## Task goal:
Everything from the line with "这些细丝由正常微管相关蛋白 tau 的聚集形式组成。" to the end of the material is to be retyped exactly, both ends included, and nothing else.

───── Data provided

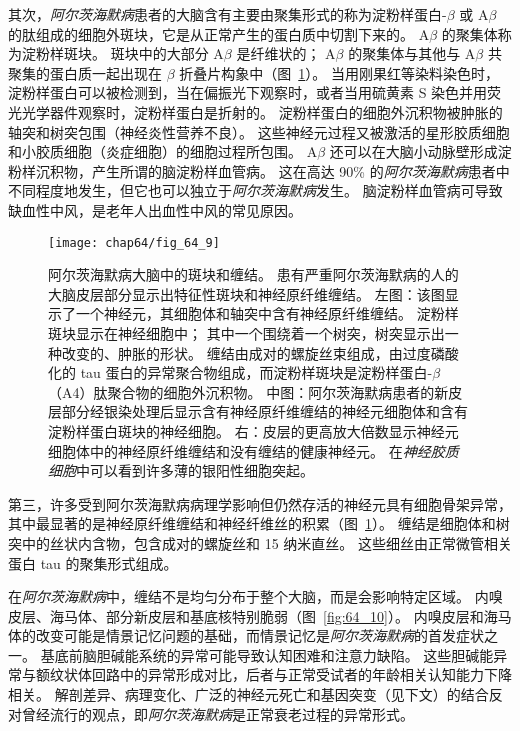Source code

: 其次，\textit{阿尔茨海默病}患者的大脑含有主要由聚集形式的称为淀粉样蛋白-$\beta$ 或 A$\beta$ 的肽组成的细胞外斑块，它是从正常产生的蛋白质中切割下来的。
A$\beta$ 的聚集体称为淀粉样斑块。
斑块中的大部分 A$\beta$ 是纤维状的；
A$\beta$ 的聚集体与其他与 A$\beta$ 共聚集的蛋白质一起出现在 $\beta$ 折叠片构象中（图~\ref{fig:64_9}）。
当用刚果红等染料染色时，淀粉样蛋白可以被检测到，当在偏振光下观察时，或者当用硫黄素 S 染色并用荧光光学器件观察时，淀粉样蛋白是折射的。
淀粉样蛋白的细胞外沉积物被肿胀的轴突和树突包围（神经炎性营养不良）。
这些神经元过程又被激活的星形胶质细胞和小胶质细胞（炎症细胞）的细胞过程所包围。
A$\beta$ 还可以在大脑小动脉壁形成淀粉样沉积物，产生所谓的脑淀粉样血管病。
这在高达 90\% 的\textit{阿尔茨海默病}患者中不同程度地发生，但它也可以独立于\textit{阿尔茨海默病}发生。
脑淀粉样血管病可导致缺血性中风，是老年人出血性中风的常见原因。


\begin{figure}[htbp]
	\centering
	\texttt{[image: chap64/fig\_64\_9]}
	\caption{阿尔茨海默病大脑中的斑块和缠结。
		患有严重阿尔茨海默病的人的大脑皮层部分显示出特征性斑块和神经原纤维缠结。
		左图：该图显示了一个神经元，其细胞体和轴突中含有神经原纤维缠结。
		淀粉样斑块显示在神经细胞中；
		其中一个围绕着一个树突，树突显示出一种改变的、肿胀的形状。
		缠结由成对的螺旋丝束组成，由过度磷酸化的 tau 蛋白的异常聚合物组成，而淀粉样斑块是淀粉样蛋白-$\beta$（A4）肽聚合物的细胞外沉积物。
		中图：阿尔茨海默病患者的新皮层部分经银染处理后显示含有神经原纤维缠结的神经元细胞体和含有淀粉样蛋白斑块的神经细胞。
		右：皮层的更高放大倍数显示神经元细胞体中的神经原纤维缠结和没有缠结的健康神经元。
		在\textit{神经胶质细胞}中可以看到许多薄的银阳性细胞突起。}
	\label{fig:64_9}
\end{figure}


第三，许多受到阿尔茨海默病病理学影响但仍然存活的神经元具有细胞骨架异常，其中最显著的是神经原纤维缠结和神经纤维丝的积累（图~\ref{fig:64_9}）。
缠结是细胞体和树突中的丝状内含物，包含成对的螺旋丝和 15 纳米直丝。
这些细丝由正常微管相关蛋白 tau 的聚集形式组成。


在\textit{阿尔茨海默病}中，缠结不是均匀分布于整个大脑，而是会影响特定区域。
内嗅皮层、海马体、部分新皮层和基底核特别脆弱（图~\ref{fig:64_10}）。
内嗅皮层和海马体的改变可能是情景记忆问题的基础，而情景记忆是\textit{阿尔茨海默病}的首发症状之一。
基底前脑胆碱能系统的异常可能导致认知困难和注意力缺陷。
这些胆碱能异常与额纹状体回路中的异常形成对比，后者与正常受试者的年龄相关认知能力下降相关。
解剖差异、病理变化、广泛的神经元死亡和基因突变（见下文）的结合反对曾经流行的观点，即\textit{阿尔茨海默病}是正常衰老过程的异常形式。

──────────

## Your response:
这些细丝由正常微管相关蛋白 tau 的聚集形式组成。


在\textit{阿尔茨海默病}中，缠结不是均匀分布于整个大脑，而是会影响特定区域。
内嗅皮层、海马体、部分新皮层和基底核特别脆弱（图~\ref{fig:64_10}）。
内嗅皮层和海马体的改变可能是情景记忆问题的基础，而情景记忆是\textit{阿尔茨海默病}的首发症状之一。
基底前脑胆碱能系统的异常可能导致认知困难和注意力缺陷。
这些胆碱能异常与额纹状体回路中的异常形成对比，后者与正常受试者的年龄相关认知能力下降相关。
解剖差异、病理变化、广泛的神经元死亡和基因突变（见下文）的结合反对曾经流行的观点，即\textit{阿尔茨海默病}是正常衰老过程的异常形式。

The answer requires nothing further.